President's Message
Our Faith In Action
Our congregation voted to pursue two primary social justice projects this year. The first initiative is to provide clothing for immigrant workers. Guatemalan immigrants wait on street corners early each morning in hopes of being chosen as day workers. They may stand in the cold al day without being chosen. The work is often difficult and unlikely to be desirable to local residents. The aspiring workmen often walk for miles to arrive at the rendezvous place where contractors and others come to find day workers. They live together in modest abodes to preserve their wages that are sent home to support families. The men, being from Central America, lack warm clothing that is essential during our cold winters, especially this one.
Many in our congregation have donated warm clothing to sustain and protect these visitors from the inclement weather. Politics aside, we accept them as fellow human beings in need and welcome the opportunity to help. We are grateful to Judy Bellini, our “Caring Connection” coordinator, for helping to organize this opportunity to be of service.
Our other special focus is on feeding the needy. We partnered with other religious organizations in a regional effort to provide food for persons in need. Our congregation was alone in stepping forward to provide meals for 150 people on Easter Sunday who might otherwise go hungry. This is a huge undertaking for our small but undaunted congregation. We are grateful to Kate Liebhold for coordinating this important and essential activity. Be sure to contact Kate to volunteer for this worthy effort. We need everyone for this one!
Our beloved, May Stawsky and Trustee, Arta Boucher, were designated as our representatives to a county coalition to build a statue of Martin Luther King, Jr. on the campus of Farleigh Dickinson University. Contact Arta to join her in that effort.
Other examples of our faith in action include the following:
The Sienna Project: www.siennaproject.org
Tom Hart and I will join his mother, Caroline and stepfather, Martin Lavandhar on a unique mission to create educational opportunities in Central America. Martin and Caroline lost their three year old granddaughter, Sienna, to a sudden fatal illness. For the past five years, their Sienna Project has built three and four-room schools for Mayan children in the mountains of Guatemala as a legacy for their granddaughter. The Guatemalan government will provide a teacher and supplies only after a community has built a school.

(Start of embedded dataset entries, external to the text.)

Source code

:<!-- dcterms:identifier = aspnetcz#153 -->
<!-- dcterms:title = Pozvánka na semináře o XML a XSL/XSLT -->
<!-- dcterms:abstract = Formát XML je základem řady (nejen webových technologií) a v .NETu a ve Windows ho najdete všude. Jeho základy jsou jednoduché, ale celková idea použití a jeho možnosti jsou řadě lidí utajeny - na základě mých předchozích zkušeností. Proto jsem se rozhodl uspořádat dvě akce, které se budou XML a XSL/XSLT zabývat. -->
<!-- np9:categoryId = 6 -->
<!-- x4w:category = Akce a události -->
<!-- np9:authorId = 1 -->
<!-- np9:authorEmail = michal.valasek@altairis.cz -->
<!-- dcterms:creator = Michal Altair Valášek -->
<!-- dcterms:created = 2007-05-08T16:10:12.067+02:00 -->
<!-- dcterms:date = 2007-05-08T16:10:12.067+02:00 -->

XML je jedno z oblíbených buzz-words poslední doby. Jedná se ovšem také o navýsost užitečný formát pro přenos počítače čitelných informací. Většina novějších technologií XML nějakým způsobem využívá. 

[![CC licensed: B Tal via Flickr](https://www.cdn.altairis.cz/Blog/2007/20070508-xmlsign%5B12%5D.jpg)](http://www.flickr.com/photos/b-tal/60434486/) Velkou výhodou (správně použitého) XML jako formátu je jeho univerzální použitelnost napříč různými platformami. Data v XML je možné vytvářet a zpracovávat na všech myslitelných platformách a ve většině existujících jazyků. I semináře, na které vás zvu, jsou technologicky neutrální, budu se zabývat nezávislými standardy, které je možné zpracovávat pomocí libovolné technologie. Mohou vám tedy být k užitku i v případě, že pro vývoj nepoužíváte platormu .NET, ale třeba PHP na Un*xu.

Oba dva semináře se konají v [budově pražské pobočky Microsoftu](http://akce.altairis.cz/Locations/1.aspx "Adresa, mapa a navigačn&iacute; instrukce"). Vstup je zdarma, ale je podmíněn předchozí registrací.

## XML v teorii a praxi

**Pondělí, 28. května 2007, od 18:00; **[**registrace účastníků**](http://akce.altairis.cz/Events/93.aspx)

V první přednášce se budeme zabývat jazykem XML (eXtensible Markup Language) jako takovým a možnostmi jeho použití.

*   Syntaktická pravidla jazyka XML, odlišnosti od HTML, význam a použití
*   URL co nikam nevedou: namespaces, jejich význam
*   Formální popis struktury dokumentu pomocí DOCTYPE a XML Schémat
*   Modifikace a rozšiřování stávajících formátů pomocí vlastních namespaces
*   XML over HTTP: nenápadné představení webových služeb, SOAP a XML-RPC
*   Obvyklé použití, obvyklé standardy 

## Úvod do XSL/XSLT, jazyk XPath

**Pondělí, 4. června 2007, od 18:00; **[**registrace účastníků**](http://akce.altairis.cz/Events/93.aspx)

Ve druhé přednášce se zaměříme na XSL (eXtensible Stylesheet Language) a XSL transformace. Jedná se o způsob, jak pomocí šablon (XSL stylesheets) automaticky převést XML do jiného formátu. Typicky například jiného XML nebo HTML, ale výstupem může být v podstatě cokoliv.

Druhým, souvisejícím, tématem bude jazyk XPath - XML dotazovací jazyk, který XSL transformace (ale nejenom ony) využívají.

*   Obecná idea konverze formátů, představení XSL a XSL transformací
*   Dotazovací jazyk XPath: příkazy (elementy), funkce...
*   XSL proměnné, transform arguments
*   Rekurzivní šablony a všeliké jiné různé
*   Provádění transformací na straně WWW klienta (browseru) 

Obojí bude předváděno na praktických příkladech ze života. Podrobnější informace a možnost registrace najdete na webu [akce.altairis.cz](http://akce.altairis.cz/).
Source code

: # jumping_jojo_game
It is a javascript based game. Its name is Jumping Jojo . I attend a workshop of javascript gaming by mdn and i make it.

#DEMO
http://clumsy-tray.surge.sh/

I am reminded that Julius Rosenwald, a Jewish philanthropist, built 5,000 two and three-room schools for Negroes after the Civil War. The Sienna Project offers a unique opportunity to re-gift the opportunity for education that has benefited all Americans but remains unattainable for many. The opportunity to participate in this wonderful adventure will be available to you again next year.
Unitarian Universalist Living Legacy Civil Rights Pilgrimage:
Michael and Sylvie Meyers-Jouan will join Kate Liebhold and me on the annual Unitarian Universalist Civil Rights Living Legacy Tour that begins in Birmingham, Alabama and visits many of the significant sights of the Civil Rights Movement of the 1960’s. The tour offers opportunities to meet with surviving participants of those momentous events.
Unitarians started the anti-slavery abolitionist movement and were primary financiers of the Underground Railroad stations that provided safe havens for runaway slaves.
Two of the four white Americans martyred in the Civil Rights Movement were Unitarians. Rev. James Reeb was beaten to death in Selma for his participation in the historic march. Viola Liuzzo was gunned down in her car by members of the Ku Klux Klan for ferrying participants in the march from Selma to Montgomery.
The Unitarian Universalist Association (uua.org) is the only predominantly white nationwide religious denomination to have elected an African American as its national president.
Locally, Archie and Theodora Lacey, educators and protégés of Martin Luther King, Jr. in Birmingham, started the annual MLK birthday celebration with other members of Central Unitarian Church of Paramus that became the official Bergen County commemoration. The Award given annually at the Bergen County commemoration to a person who exemplifies the ideals of Dr. King is named for Rev. Lee Reid who founded our congregation as an intentionally diverse, multi-cultural anti-racist community of faith.
This is an opportunity to make the pilgrimage with those who walk the walk. Kate Liebhold has travel tips. Putting our faith into action honors the memory and continues the legacy of our members who devoted their time, talent and treasure to this congregation before passing from our presence but not from our thoughts.
“Service to others is the rent you pay for your time on earth”.